Clara Shih - 2000 Scholar

For Clara Shih (2000, IL), the Presidential Scholars National Recognition Program was a life-changing experience. One fellow Scholar became her college roommate and a best friend for life. Another became a partner in a venture capital firm that has now invested in Clara’s enterprise software company, Hearsay Social.

Hearsay develops "predictive analytics" software for banks and insurance companies. The software helps financial advisors figure out who to call and what to say based on patterns of past successes and "buying signals," such as a prospective customer visiting a website repeatedly or tweeting a need for help in retirement planning. Hearsay is venture-capital backed—having raised $50 million—and serves customers in 22 countries.

Clara is nationally and internationally recognized as a pioneer in the social media industry. Before founding Hearsay and becoming its CEO, she developed the first social business application in 2007 and subsequently authored the New York Times-featured best-seller, The Facebook Era. Clara has been named one of Fortune’s “Most Powerful Women Entrepreneurs,” Fast Company’s “Most Influential People in Technology,” Businessweek’s “Top Young Entrepreneurs,” and both Fortune’s and Ad Age’s “40 Under 40.” She was also named a “Young Global Leader” by the World Economic Forum.

In April 2016, Clara published her second book, The Social Business Imperative, this one aimed at CEOs and management teams who have often delegated their companies' digital strategy.  Clara was interviewed about her book on Bull(ish).

Clara immigrated from Hong Kong with her family at age four, and she believes the immigrant experience taught her the value of hard work and the potential of the entrepreneurial spirit. Perhaps it also taught her to make the best of every situation. As a child growing up in Chicago, she attended a school where no ESL classes were available. “[S]o I was placed in a class for students with speech impediments,” Clara told the New York Times. “It worked out well because we had to pronounce sounds over and over, and I’m told that I don’t have an accent today.”

She says her high school, the Illinois Mathematics and Science Academy, showed her that “anything is possible and that you’re never too young to think big.” At age fifteen, she worked as a computer programmer at the Fermi National Accelerator Laboratory. Later, at Stanford, she earned a master’s in computer science and received a Marshall Scholarship to study at Oxford; there she earned a second master’s, in Internet studies. She worked for Google, Microsoft, and Salesforce before founding Hearsay.

Clara has long realized that social media can be transformational for businesses, and for individuals as well. “I’m passionate about encouraging women and girls to pursue math, science, and engineering,” Clara says. “At times, it was intimidating for me to be the only woman in an advanced-level engineering class, and it’s still intimidating at CEO events. But just by showing up, my female colleagues and I are making it easier for those who come after us.”
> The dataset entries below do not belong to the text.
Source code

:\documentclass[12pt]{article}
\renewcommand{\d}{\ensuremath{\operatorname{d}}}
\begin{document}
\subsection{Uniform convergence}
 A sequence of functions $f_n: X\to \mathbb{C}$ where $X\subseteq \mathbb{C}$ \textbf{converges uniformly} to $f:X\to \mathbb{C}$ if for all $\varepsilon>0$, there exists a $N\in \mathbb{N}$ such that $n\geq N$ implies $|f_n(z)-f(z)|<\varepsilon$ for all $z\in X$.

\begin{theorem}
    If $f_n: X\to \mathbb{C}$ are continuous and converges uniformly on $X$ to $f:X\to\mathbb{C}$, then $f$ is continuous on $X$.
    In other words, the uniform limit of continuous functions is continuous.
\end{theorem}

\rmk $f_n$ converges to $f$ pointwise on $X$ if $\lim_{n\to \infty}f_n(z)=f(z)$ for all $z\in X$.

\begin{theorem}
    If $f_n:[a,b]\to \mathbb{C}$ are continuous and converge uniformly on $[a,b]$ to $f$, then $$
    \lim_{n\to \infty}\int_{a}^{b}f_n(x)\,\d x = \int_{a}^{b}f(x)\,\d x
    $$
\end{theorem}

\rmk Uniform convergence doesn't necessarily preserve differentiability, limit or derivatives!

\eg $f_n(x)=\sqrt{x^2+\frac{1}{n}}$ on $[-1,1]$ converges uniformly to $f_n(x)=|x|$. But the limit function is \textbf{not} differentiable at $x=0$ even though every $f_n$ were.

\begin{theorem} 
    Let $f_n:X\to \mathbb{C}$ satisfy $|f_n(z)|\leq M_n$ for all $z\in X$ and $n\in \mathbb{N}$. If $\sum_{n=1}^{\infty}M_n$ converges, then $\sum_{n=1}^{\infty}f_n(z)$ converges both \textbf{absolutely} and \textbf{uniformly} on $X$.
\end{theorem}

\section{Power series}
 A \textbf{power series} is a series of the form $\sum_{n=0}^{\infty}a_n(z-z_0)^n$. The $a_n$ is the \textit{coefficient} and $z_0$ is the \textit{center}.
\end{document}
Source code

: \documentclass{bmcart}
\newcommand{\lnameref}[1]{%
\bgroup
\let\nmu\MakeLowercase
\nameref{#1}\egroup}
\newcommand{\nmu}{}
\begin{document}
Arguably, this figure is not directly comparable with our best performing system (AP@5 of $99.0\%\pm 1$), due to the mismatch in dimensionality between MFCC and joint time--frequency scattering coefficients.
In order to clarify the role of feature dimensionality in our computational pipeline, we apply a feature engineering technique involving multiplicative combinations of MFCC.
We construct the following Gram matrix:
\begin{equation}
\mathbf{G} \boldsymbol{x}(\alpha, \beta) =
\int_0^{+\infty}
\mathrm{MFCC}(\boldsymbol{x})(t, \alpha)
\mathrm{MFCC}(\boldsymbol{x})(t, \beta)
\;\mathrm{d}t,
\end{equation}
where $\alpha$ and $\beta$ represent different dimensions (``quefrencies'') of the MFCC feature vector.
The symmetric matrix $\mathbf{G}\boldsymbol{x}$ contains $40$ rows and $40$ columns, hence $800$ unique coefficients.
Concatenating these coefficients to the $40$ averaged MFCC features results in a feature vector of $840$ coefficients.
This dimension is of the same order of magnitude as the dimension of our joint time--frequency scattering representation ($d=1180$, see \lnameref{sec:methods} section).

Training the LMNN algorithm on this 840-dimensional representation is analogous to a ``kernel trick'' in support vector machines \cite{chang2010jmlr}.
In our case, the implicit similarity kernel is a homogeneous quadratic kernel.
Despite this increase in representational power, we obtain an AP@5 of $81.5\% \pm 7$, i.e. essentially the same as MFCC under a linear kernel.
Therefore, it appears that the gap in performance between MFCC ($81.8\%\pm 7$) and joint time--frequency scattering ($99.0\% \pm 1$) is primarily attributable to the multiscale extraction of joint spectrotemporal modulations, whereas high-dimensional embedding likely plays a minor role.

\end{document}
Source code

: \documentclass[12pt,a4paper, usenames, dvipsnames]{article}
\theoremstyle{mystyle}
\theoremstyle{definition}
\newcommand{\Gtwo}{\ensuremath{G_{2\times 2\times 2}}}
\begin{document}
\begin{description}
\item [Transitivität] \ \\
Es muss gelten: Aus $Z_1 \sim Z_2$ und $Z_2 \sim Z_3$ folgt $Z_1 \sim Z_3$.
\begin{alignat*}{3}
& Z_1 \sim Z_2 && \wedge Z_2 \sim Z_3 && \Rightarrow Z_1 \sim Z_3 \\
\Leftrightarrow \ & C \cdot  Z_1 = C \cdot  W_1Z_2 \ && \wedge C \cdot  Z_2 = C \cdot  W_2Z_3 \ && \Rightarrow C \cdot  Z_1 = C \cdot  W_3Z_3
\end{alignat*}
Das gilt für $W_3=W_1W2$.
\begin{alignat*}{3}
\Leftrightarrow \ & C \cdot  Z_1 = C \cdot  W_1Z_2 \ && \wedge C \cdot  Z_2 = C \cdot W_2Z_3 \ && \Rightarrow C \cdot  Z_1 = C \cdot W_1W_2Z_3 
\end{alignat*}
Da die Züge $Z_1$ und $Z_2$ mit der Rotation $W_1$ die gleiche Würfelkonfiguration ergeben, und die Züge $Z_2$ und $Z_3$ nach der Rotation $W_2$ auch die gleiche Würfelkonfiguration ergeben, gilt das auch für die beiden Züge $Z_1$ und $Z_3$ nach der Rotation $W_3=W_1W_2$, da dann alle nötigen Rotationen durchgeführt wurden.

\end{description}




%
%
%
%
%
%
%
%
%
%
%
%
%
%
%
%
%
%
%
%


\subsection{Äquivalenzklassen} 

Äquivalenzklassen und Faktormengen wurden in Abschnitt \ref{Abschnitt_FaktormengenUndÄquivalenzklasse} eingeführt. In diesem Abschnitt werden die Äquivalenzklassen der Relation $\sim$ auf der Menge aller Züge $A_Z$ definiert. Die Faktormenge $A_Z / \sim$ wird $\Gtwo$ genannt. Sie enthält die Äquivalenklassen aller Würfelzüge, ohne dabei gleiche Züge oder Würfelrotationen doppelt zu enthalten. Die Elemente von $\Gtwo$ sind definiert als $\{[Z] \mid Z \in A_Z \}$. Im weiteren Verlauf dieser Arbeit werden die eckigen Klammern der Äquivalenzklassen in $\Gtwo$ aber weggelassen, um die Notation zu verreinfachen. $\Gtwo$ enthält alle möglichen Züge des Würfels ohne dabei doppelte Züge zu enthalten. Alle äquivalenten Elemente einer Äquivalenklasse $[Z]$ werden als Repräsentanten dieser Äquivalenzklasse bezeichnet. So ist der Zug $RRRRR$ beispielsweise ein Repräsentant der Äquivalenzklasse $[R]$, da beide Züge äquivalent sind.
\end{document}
As for her Presidential Scholars experience, Clara says she applied for a simple and obvious reason: she wanted to meet the President! Recalling those all-important elementary school experiences, she chose to honor her sixth-grade teacher, Christine Bach. “[S]he instilled in me confidence and a lifelong love of reading and learning,” Clara says. Clara advises younger Presidential Scholars who are interested in technology-related industries to give themselves time and space to reflect, tinker, and create. Taking her own advice has worked well for Clara.  “Every day, my 200 or so colleagues at Hearsay and I get to experiment with different ideas and literally invent the future. It doesn't feel like work!” she says.